*** RECORDS FOR THIS EXERCISE

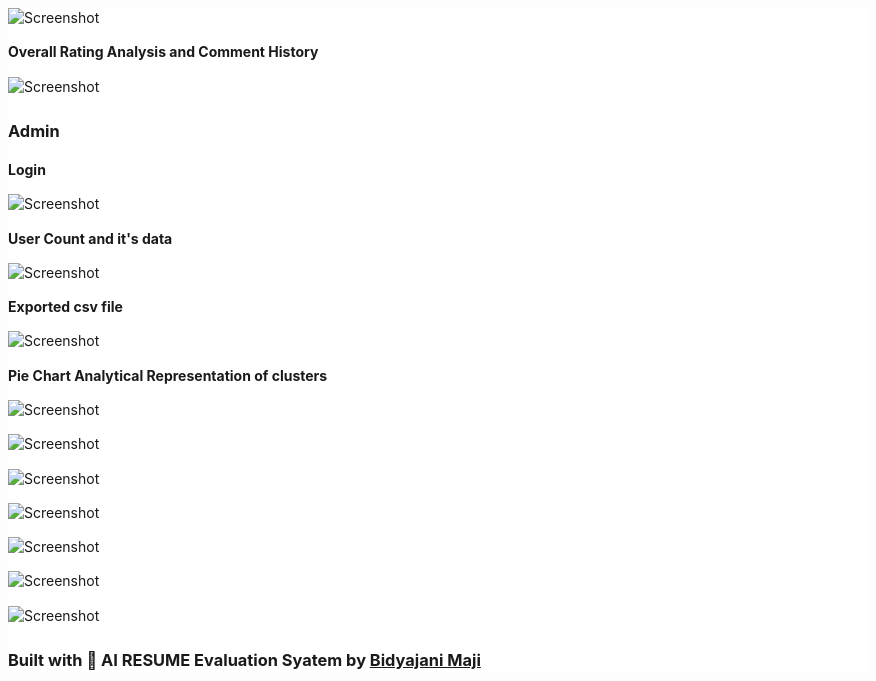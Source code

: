 ![Screenshot](https://github.com/Bidya2003/resume_parser/blob/main/screenshots/AI%20Resume%20Evaluation%20System%20and%204%20more%20pages%20-%20Profile%201%20-%20Microsoft%E2%80%8B%20Edge%2019-10-2025%2009_28_53.png)

**Overall Rating Analysis and Comment History**

![Screenshot](https://github.com/Bidya2003/resume_parser/blob/main/screenshots/AI%20Resume%20Evaluation%20System%20and%204%20more%20pages%20-%20Profile%201%20-%20Microsoft%E2%80%8B%20Edge%2019-10-2025%2009_29_02.png)

### Admin

**Login**

![Screenshot](https://github.com/Bidya2003/resume_parser/blob/main/screenshots/AI%20Resume%20Evaluation%20System%20and%203%20more%20pages%20-%20Profile%201%20-%20Microsoft%E2%80%8B%20Edge%2019-10-2025%2008_22_59.png)

**User Count and it's data**

![Screenshot](https://github.com/Bidya2003/resume_parser/blob/main/screenshots/AI%20Resume%20Evaluation%20System%20and%203%20more%20pages%20-%20Profile%201%20-%20Microsoft%E2%80%8B%20Edge%2019-10-2025%2008_23_53.png)

**Exported csv file**

![Screenshot](https://github.com/Bidya2003/resume_parser/blob/main/screenshots/AI%20Resume%20Evaluation%20System%20and%204%20more%20pages%20-%20Profile%201%20-%20Microsoft%E2%80%8B%20Edge%2019-10-2025%2009_35_17.png)

**Pie Chart Analytical Representation of clusters**

![Screenshot](https://github.com/Bidya2003/resume_parser/blob/main/screenshots/AI%20Resume%20Evaluation%20System%20and%203%20more%20pages%20-%20Profile%201%20-%20Microsoft%E2%80%8B%20Edge%2019-10-2025%2008_24_14.png)

![Screenshot](https://github.com/Bidya2003/resume_parser/blob/main/screenshots/AI%20Resume%20Evaluation%20System%20and%203%20more%20pages%20-%20Profile%201%20-%20Microsoft%E2%80%8B%20Edge%2019-10-2025%2008_24_24.png)

![Screenshot](https://github.com/Bidya2003/resume_parser/blob/main/screenshots/AI%20Resume%20Evaluation%20System%20and%204%20more%20pages%20-%20Profile%201%20-%20Microsoft%E2%80%8B%20Edge%2019-10-2025%2009_47_30.png)

![Screenshot](https://github.com/Bidya2003/resume_parser/blob/main/screenshots/AI%20Resume%20Evaluation%20System%20and%204%20more%20pages%20-%20Profile%201%20-%20Microsoft%E2%80%8B%20Edge%2019-10-2025%2009_47_40.png)

![Screenshot](https://github.com/Bidya2003/resume_parser/blob/main/screenshots/AI%20Resume%20Evaluation%20System%20and%204%20more%20pages%20-%20Profile%201%20-%20Microsoft%E2%80%8B%20Edge%2019-10-2025%2009_48_00.png)

![Screenshot](https://github.com/Bidya2003/resume_parser/blob/main/screenshots/AI%20Resume%20Evaluation%20System%20and%204%20more%20pages%20-%20Profile%201%20-%20Microsoft%E2%80%8B%20Edge%2019-10-2025%2009_48_28.png)

![Screenshot](https://github.com/Bidya2003/resume_parser/blob/main/screenshots/AI%20Resume%20Evaluation%20System%20and%204%20more%20pages%20-%20Profile%201%20-%20Microsoft%E2%80%8B%20Edge%2019-10-2025%2009_48_36.png)

### Built with 🤍 AI RESUME Evaluation Syatem by <a href="">Bidyajani Maji</a>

******

Make an exact copy of the data above, pictures excluded.

EXPECTED ANSWER:
Source code

: ![Screenshot](https://github.com/Bidya2003/resume_parser/blob/main/screenshots/AI%20Resume%20Evaluation%20System%20and%204%20more%20pages%20-%20Profile%201%20-%20Microsoft%E2%80%8B%20Edge%2019-10-2025%2009_28_53.png)

**Overall Rating Analysis and Comment History**

![Screenshot](https://github.com/Bidya2003/resume_parser/blob/main/screenshots/AI%20Resume%20Evaluation%20System%20and%204%20more%20pages%20-%20Profile%201%20-%20Microsoft%E2%80%8B%20Edge%2019-10-2025%2009_29_02.png)

### Admin

**Login**

![Screenshot](https://github.com/Bidya2003/resume_parser/blob/main/screenshots/AI%20Resume%20Evaluation%20System%20and%203%20more%20pages%20-%20Profile%201%20-%20Microsoft%E2%80%8B%20Edge%2019-10-2025%2008_22_59.png)

**User Count and it's data**

![Screenshot](https://github.com/Bidya2003/resume_parser/blob/main/screenshots/AI%20Resume%20Evaluation%20System%20and%203%20more%20pages%20-%20Profile%201%20-%20Microsoft%E2%80%8B%20Edge%2019-10-2025%2008_23_53.png)

**Exported csv file**

![Screenshot](https://github.com/Bidya2003/resume_parser/blob/main/screenshots/AI%20Resume%20Evaluation%20System%20and%204%20more%20pages%20-%20Profile%201%20-%20Microsoft%E2%80%8B%20Edge%2019-10-2025%2009_35_17.png)

**Pie Chart Analytical Representation of clusters**

![Screenshot](https://github.com/Bidya2003/resume_parser/blob/main/screenshots/AI%20Resume%20Evaluation%20System%20and%203%20more%20pages%20-%20Profile%201%20-%20Microsoft%E2%80%8B%20Edge%2019-10-2025%2008_24_14.png)

![Screenshot](https://github.com/Bidya2003/resume_parser/blob/main/screenshots/AI%20Resume%20Evaluation%20System%20and%203%20more%20pages%20-%20Profile%201%20-%20Microsoft%E2%80%8B%20Edge%2019-10-2025%2008_24_24.png)

![Screenshot](https://github.com/Bidya2003/resume_parser/blob/main/screenshots/AI%20Resume%20Evaluation%20System%20and%204%20more%20pages%20-%20Profile%201%20-%20Microsoft%E2%80%8B%20Edge%2019-10-2025%2009_47_30.png)

![Screenshot](https://github.com/Bidya2003/resume_parser/blob/main/screenshots/AI%20Resume%20Evaluation%20System%20and%204%20more%20pages%20-%20Profile%201%20-%20Microsoft%E2%80%8B%20Edge%2019-10-2025%2009_47_40.png)

![Screenshot](https://github.com/Bidya2003/resume_parser/blob/main/screenshots/AI%20Resume%20Evaluation%20System%20and%204%20more%20pages%20-%20Profile%201%20-%20Microsoft%E2%80%8B%20Edge%2019-10-2025%2009_48_00.png)

![Screenshot](https://github.com/Bidya2003/resume_parser/blob/main/screenshots/AI%20Resume%20Evaluation%20System%20and%204%20more%20pages%20-%20Profile%201%20-%20Microsoft%E2%80%8B%20Edge%2019-10-2025%2009_48_28.png)

![Screenshot](https://github.com/Bidya2003/resume_parser/blob/main/screenshots/AI%20Resume%20Evaluation%20System%20and%204%20more%20pages%20-%20Profile%201%20-%20Microsoft%E2%80%8B%20Edge%2019-10-2025%2009_48_36.png)

### Built with 🤍 AI RESUME Evaluation Syatem by <a href="">Bidyajani Maji</a>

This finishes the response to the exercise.